**Task:** Exact copies of the lines below are the goal; any images in them are dropped.

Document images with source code

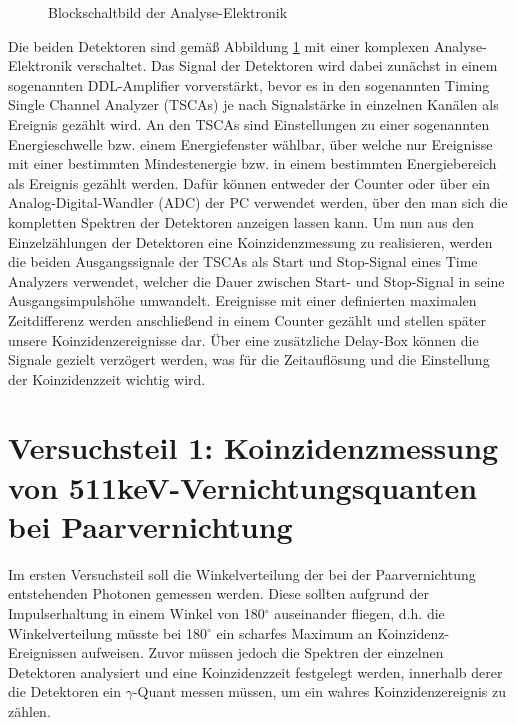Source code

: \documentclass[11pt]{scrartcl}
\begin{document}
\begin{figure}[htbp]  
     
  \caption{Blockschaltbild der Analyse-Elektronik}
  \label{PMT3}
\end{figure}

Die beiden Detektoren sind gemäß Abbildung \ref{PMT3} mit einer komplexen Analyse-Elektronik verschaltet. Das Signal der Detektoren wird dabei zunächst in einem sogenannten DDL-Amplifier vorverstärkt, bevor es in den sogenannten Timing Single Channel Analyzer (TSCAs) je nach Signalstärke in einzelnen Kanälen als Ereignis gezählt wird. An den TSCAs sind Einstellungen zu einer sogenannten Energieschwelle bzw. einem Energiefenster wählbar, über welche nur Ereignisse mit einer bestimmten Mindestenergie bzw. in einem bestimmten Energiebereich als Ereignis gezählt werden. Dafür können entweder der Counter oder über ein Analog-Digital-Wandler (ADC) der PC verwendet werden, über den man sich die kompletten Spektren der Detektoren anzeigen lassen kann. Um nun aus den Einzelzählungen der Detektoren eine Koinzidenzmessung zu realisieren, werden die beiden Ausgangssignale der TSCAs als Start und Stop-Signal eines Time Analyzers verwendet, welcher die Dauer zwischen Start- und Stop-Signal in seine Ausgangsimpulshöhe umwandelt. Ereignisse mit einer definierten maximalen Zeitdifferenz werden anschließend in einem Counter gezählt und stellen später unsere Koinzidenzereignisse dar. Über eine zusätzliche Delay-Box können die Signale gezielt verzögert werden, was für die Zeitauflösung und die Einstellung der Koinzidenzzeit wichtig wird. 

\section{Versuchsteil 1: Koinzidenzmessung von 511keV-Vernichtungsquanten bei Paarvernichtung}
Im ersten Versuchsteil soll die Winkelverteilung der bei der Paarvernichtung entstehenden Photonen gemessen werden. Diese sollten aufgrund der Impulserhaltung in einem Winkel von 180$^\circ$ auseinander fliegen, d.h. die Winkelverteilung müsste bei 180$^\circ$ ein scharfes Maximum an Koinzidenz-Ereignissen aufweisen. Zuvor müssen jedoch die Spektren der einzelnen Detektoren analysiert und eine Koinzidenzzeit festgelegt werden, innerhalb derer die Detektoren ein $\gamma$-Quant messen müssen, um ein wahres Koinzidenzereignis zu zählen. 
\end{document}
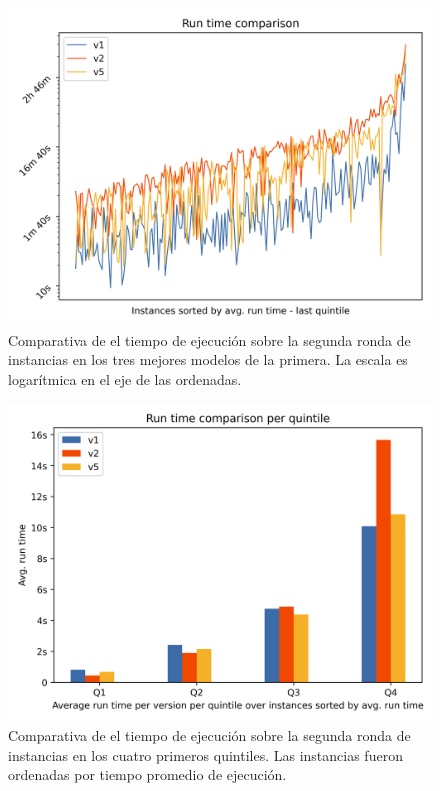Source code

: \documentclass{article}
\begin{document}
  \begin{figure}[h!]
    \centering
    \includegraphics[width=12cm]{../resources/run_time_comparsion_rerun.png}
    \caption{Comparativa de el tiempo de ejecución sobre la segunda ronda de instancias en los tres mejores modelos de la primera. La escala es logarítmica en el eje de las ordenadas.} \label{fig:runtimecomparisonrerun}
  \end{figure}

  \begin{figure}[h!]
    \centering
    \includegraphics[width=12cm]{../resources/run_time_comparsion_by_quintile_rerun.png}
    \caption{Comparativa de el tiempo de ejecución sobre la segunda ronda de instancias en los cuatro primeros quintiles. Las instancias fueron ordenadas por tiempo promedio de ejecución.} \label{fig:firstfourquintilesrerun}
  \end{figure}
\end{document}
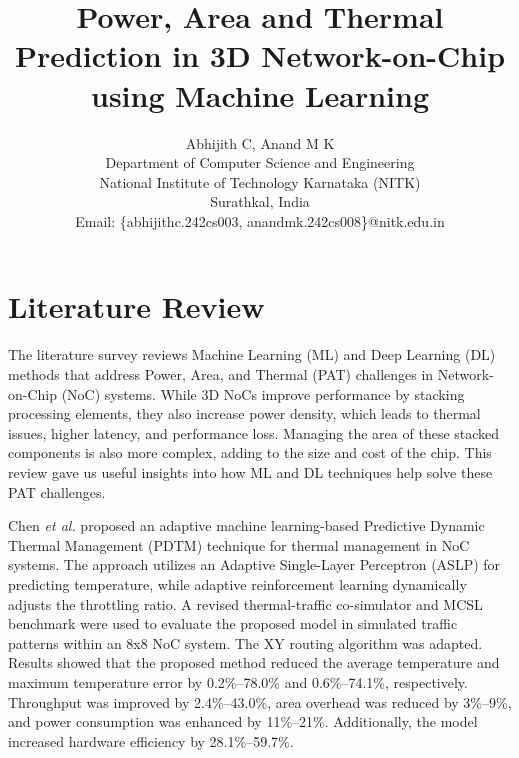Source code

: \documentclass[conference]{IEEEtran}
\begin{document}
\title{Power, Area and Thermal Prediction in 3D Network-on-Chip using Machine Learning}

\author{Abhijith C, Anand M K \\

Department of Computer Science and Engineering \\ 
	National Institute of Technology Karnataka (NITK) \\ 
	Surathkal, India\\
Email: \{abhijithc.242cs003, anandmk.242cs008\}@nitk.edu.in}


\maketitle

\section{Literature Review}
The literature survey reviews Machine Learning (ML) and Deep Learning (DL) methods that address Power, Area, and Thermal (PAT) challenges in Network-on-Chip (NoC) systems. While 3D NoCs improve performance by stacking processing elements, they also increase power density, which leads to thermal issues, higher latency, and performance loss. Managing the area of these stacked components is also more complex, adding to the size and cost of the chip. This review gave us useful insights into how ML and DL techniques help solve these PAT challenges.

Chen \textit{et al.}\cite{1} proposed an adaptive machine learning-based Predictive Dynamic Thermal Management (PDTM) technique for thermal management in NoC systems. The approach utilizes an Adaptive Single-Layer Perceptron (ASLP) for predicting temperature, while adaptive reinforcement learning dynamically adjusts the throttling ratio. A revised thermal-traffic co-simulator and MCSL benchmark were used to evaluate the proposed model in simulated traffic patterns within an 8x8 NoC system. The XY routing algorithm was adapted. Results showed that the proposed method reduced the average temperature and maximum temperature error by 0.2\%–78.0\% and 0.6\%–74.1\%, respectively. Throughput was improved by 2.4\%–43.0\%, area overhead was reduced by 3\%–9\%, and power consumption was enhanced by 11\%–21\%. Additionally, the model increased hardware efficiency by 28.1\%–59.7\%.
\end{document}
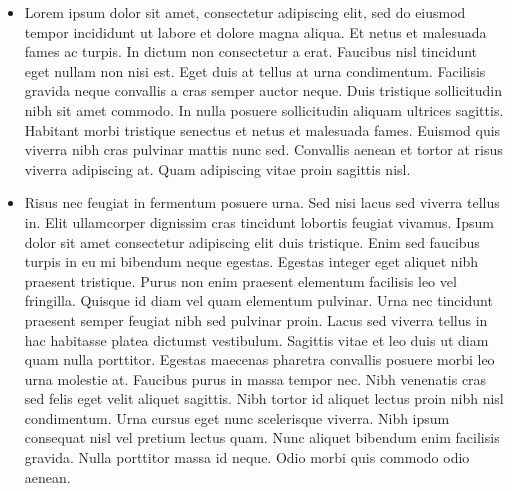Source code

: \documentclass[article]{seminar}
\newcommand{\sltitle}[1]{{\centering\textbf{\Large #1}
    \vskip 2em plus 0pt minus 2em\par}} %
\begin{document}



\begin{itemize}
\item Lorem ipsum dolor sit amet, consectetur adipiscing elit, sed do eiusmod
tempor incididunt ut labore et dolore magna aliqua. Et netus et malesuada fames
ac turpis. In dictum non consectetur a erat. Faucibus nisl tincidunt eget nullam
non nisi est. Eget duis at tellus at urna condimentum. Facilisis gravida neque
convallis a cras semper auctor neque. Duis tristique sollicitudin nibh sit amet
commodo. In nulla posuere sollicitudin aliquam ultrices sagittis. Habitant morbi
tristique senectus et netus et malesuada fames. Euismod quis viverra nibh cras
pulvinar mattis nunc sed. Convallis aenean et tortor at risus viverra adipiscing
at. Quam adipiscing vitae proin sagittis nisl.
\item Risus nec feugiat in fermentum posuere urna. Sed nisi lacus sed viverra
tellus in. Elit ullamcorper dignissim cras tincidunt lobortis feugiat vivamus.
Ipsum dolor sit amet consectetur adipiscing elit duis tristique. Enim sed
faucibus turpis in eu mi bibendum neque egestas. Egestas integer eget aliquet
nibh praesent tristique. Purus non enim praesent elementum facilisis leo vel
fringilla. Quisque id diam vel quam elementum pulvinar. Urna nec tincidunt
praesent semper feugiat nibh sed pulvinar proin. Lacus sed viverra tellus in hac
habitasse platea dictumst vestibulum. Sagittis vitae et leo duis ut diam quam
nulla porttitor. Egestas maecenas pharetra convallis posuere morbi leo urna
molestie at. Faucibus purus in massa tempor nec. Nibh venenatis cras sed felis
eget velit aliquet sagittis. Nibh tortor id aliquet lectus proin nibh nisl
condimentum. Urna cursus eget nunc scelerisque viverra. Nibh ipsum consequat
nisl vel pretium lectus quam. Nunc aliquet bibendum enim facilisis gravida.
Nulla porttitor massa id neque. Odio morbi quis commodo odio aenean.
\end{itemize}


\end{document}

**Solution for this task:**
Source code

: \documentclass[11pt]{scrartcl}
\begin{document}
\begin{figure}[htbp]  
     
  \caption{Blockschaltbild der Analyse-Elektronik}
  \label{PMT3}
\end{figure}

Die beiden Detektoren sind gemäß Abbildung \ref{PMT3} mit einer komplexen Analyse-Elektronik verschaltet. Das Signal der Detektoren wird dabei zunächst in einem sogenannten DDL-Amplifier vorverstärkt, bevor es in den sogenannten Timing Single Channel Analyzer (TSCAs) je nach Signalstärke in einzelnen Kanälen als Ereignis gezählt wird. An den TSCAs sind Einstellungen zu einer sogenannten Energieschwelle bzw. einem Energiefenster wählbar, über welche nur Ereignisse mit einer bestimmten Mindestenergie bzw. in einem bestimmten Energiebereich als Ereignis gezählt werden. Dafür können entweder der Counter oder über ein Analog-Digital-Wandler (ADC) der PC verwendet werden, über den man sich die kompletten Spektren der Detektoren anzeigen lassen kann. Um nun aus den Einzelzählungen der Detektoren eine Koinzidenzmessung zu realisieren, werden die beiden Ausgangssignale der TSCAs als Start und Stop-Signal eines Time Analyzers verwendet, welcher die Dauer zwischen Start- und Stop-Signal in seine Ausgangsimpulshöhe umwandelt. Ereignisse mit einer definierten maximalen Zeitdifferenz werden anschließend in einem Counter gezählt und stellen später unsere Koinzidenzereignisse dar. Über eine zusätzliche Delay-Box können die Signale gezielt verzögert werden, was für die Zeitauflösung und die Einstellung der Koinzidenzzeit wichtig wird. 

\section{Versuchsteil 1: Koinzidenzmessung von 511keV-Vernichtungsquanten bei Paarvernichtung}
Im ersten Versuchsteil soll die Winkelverteilung der bei der Paarvernichtung entstehenden Photonen gemessen werden. Diese sollten aufgrund der Impulserhaltung in einem Winkel von 180$^\circ$ auseinander fliegen, d.h. die Winkelverteilung müsste bei 180$^\circ$ ein scharfes Maximum an Koinzidenz-Ereignissen aufweisen. Zuvor müssen jedoch die Spektren der einzelnen Detektoren analysiert und eine Koinzidenzzeit festgelegt werden, innerhalb derer die Detektoren ein $\gamma$-Quant messen müssen, um ein wahres Koinzidenzereignis zu zählen. 
\end{document}
Source code

: \documentclass{article}
\begin{document}
  \begin{figure}[h!]
    \centering
    \includegraphics[width=12cm]{../resources/run_time_comparsion_rerun.png}
    \caption{Comparativa de el tiempo de ejecución sobre la segunda ronda de instancias en los tres mejores modelos de la primera. La escala es logarítmica en el eje de las ordenadas.} \label{fig:runtimecomparisonrerun}
  \end{figure}

  \begin{figure}[h!]
    \centering
    \includegraphics[width=12cm]{../resources/run_time_comparsion_by_quintile_rerun.png}
    \caption{Comparativa de el tiempo de ejecución sobre la segunda ronda de instancias en los cuatro primeros quintiles. Las instancias fueron ordenadas por tiempo promedio de ejecución.} \label{fig:firstfourquintilesrerun}
  \end{figure}
\end{document}
Source code

: \documentclass[conference]{IEEEtran}
\begin{document}
\title{Power, Area and Thermal Prediction in 3D Network-on-Chip using Machine Learning}

\author{Abhijith C, Anand M K \\

Department of Computer Science and Engineering \\ 
	National Institute of Technology Karnataka (NITK) \\ 
	Surathkal, India\\
Email: \{abhijithc.242cs003, anandmk.242cs008\}@nitk.edu.in}


\maketitle

\section{Literature Review}
The literature survey reviews Machine Learning (ML) and Deep Learning (DL) methods that address Power, Area, and Thermal (PAT) challenges in Network-on-Chip (NoC) systems. While 3D NoCs improve performance by stacking processing elements, they also increase power density, which leads to thermal issues, higher latency, and performance loss. Managing the area of these stacked components is also more complex, adding to the size and cost of the chip. This review gave us useful insights into how ML and DL techniques help solve these PAT challenges.

Chen \textit{et al.}\cite{1} proposed an adaptive machine learning-based Predictive Dynamic Thermal Management (PDTM) technique for thermal management in NoC systems. The approach utilizes an Adaptive Single-Layer Perceptron (ASLP) for predicting temperature, while adaptive reinforcement learning dynamically adjusts the throttling ratio. A revised thermal-traffic co-simulator and MCSL benchmark were used to evaluate the proposed model in simulated traffic patterns within an 8x8 NoC system. The XY routing algorithm was adapted. Results showed that the proposed method reduced the average temperature and maximum temperature error by 0.2\%–78.0\% and 0.6\%–74.1\%, respectively. Throughput was improved by 2.4\%–43.0\%, area overhead was reduced by 3\%–9\%, and power consumption was enhanced by 11\%–21\%. Additionally, the model increased hardware efficiency by 28.1\%–59.7\%.
\end{document}
Source code

: \documentclass[article]{seminar}
\newcommand{\sltitle}[1]{{\centering\textbf{\Large #1}
    \vskip 2em plus 0pt minus 2em\par}} %
\begin{document}



\begin{itemize}
\item Lorem ipsum dolor sit amet, consectetur adipiscing elit, sed do eiusmod
tempor incididunt ut labore et dolore magna aliqua. Et netus et malesuada fames
ac turpis. In dictum non consectetur a erat. Faucibus nisl tincidunt eget nullam
non nisi est. Eget duis at tellus at urna condimentum. Facilisis gravida neque
convallis a cras semper auctor neque. Duis tristique sollicitudin nibh sit amet
commodo. In nulla posuere sollicitudin aliquam ultrices sagittis. Habitant morbi
tristique senectus et netus et malesuada fames. Euismod quis viverra nibh cras
pulvinar mattis nunc sed. Convallis aenean et tortor at risus viverra adipiscing
at. Quam adipiscing vitae proin sagittis nisl.
\item Risus nec feugiat in fermentum posuere urna. Sed nisi lacus sed viverra
tellus in. Elit ullamcorper dignissim cras tincidunt lobortis feugiat vivamus.
Ipsum dolor sit amet consectetur adipiscing elit duis tristique. Enim sed
faucibus turpis in eu mi bibendum neque egestas. Egestas integer eget aliquet
nibh praesent tristique. Purus non enim praesent elementum facilisis leo vel
fringilla. Quisque id diam vel quam elementum pulvinar. Urna nec tincidunt
praesent semper feugiat nibh sed pulvinar proin. Lacus sed viverra tellus in hac
habitasse platea dictumst vestibulum. Sagittis vitae et leo duis ut diam quam
nulla porttitor. Egestas maecenas pharetra convallis posuere morbi leo urna
molestie at. Faucibus purus in massa tempor nec. Nibh venenatis cras sed felis
eget velit aliquet sagittis. Nibh tortor id aliquet lectus proin nibh nisl
condimentum. Urna cursus eget nunc scelerisque viverra. Nibh ipsum consequat
nisl vel pretium lectus quam. Nunc aliquet bibendum enim facilisis gravida.
Nulla porttitor massa id neque. Odio morbi quis commodo odio aenean.
\end{itemize}


\end{document}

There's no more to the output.